Count the lines that contain the string "Final" in the records beneath, and respond with the number only.

═══

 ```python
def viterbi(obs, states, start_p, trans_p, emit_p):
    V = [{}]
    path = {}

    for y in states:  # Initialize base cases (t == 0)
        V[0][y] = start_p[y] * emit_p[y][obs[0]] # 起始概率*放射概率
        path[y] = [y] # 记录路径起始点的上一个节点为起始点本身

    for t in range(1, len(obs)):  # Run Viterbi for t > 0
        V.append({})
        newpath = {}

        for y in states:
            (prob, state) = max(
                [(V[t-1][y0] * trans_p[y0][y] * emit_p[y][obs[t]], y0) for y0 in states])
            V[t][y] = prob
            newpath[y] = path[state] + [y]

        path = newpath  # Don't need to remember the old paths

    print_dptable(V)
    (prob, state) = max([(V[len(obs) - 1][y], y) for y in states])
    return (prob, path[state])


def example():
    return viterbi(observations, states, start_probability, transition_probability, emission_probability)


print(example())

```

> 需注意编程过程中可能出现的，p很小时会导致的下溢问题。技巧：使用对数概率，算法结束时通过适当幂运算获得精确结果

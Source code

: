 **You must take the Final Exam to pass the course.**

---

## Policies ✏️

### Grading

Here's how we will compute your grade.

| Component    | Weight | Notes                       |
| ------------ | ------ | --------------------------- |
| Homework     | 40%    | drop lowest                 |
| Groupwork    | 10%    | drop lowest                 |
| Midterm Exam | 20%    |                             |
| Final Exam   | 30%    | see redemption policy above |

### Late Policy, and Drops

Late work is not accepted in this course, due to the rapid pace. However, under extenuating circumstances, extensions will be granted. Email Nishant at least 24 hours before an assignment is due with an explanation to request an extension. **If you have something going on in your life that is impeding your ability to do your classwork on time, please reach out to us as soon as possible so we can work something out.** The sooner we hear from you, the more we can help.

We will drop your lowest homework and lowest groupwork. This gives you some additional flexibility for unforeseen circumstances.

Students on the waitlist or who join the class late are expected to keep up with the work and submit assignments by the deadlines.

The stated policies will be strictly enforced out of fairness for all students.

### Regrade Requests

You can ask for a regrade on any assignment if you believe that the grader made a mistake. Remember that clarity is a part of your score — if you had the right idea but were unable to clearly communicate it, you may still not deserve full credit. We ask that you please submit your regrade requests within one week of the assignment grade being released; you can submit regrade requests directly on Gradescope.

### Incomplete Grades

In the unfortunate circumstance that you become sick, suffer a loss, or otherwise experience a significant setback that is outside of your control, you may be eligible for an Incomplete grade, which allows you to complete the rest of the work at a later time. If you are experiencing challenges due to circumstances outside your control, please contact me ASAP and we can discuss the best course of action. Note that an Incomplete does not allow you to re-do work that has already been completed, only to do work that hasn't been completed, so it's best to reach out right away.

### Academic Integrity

═══

*Exercise solution*
2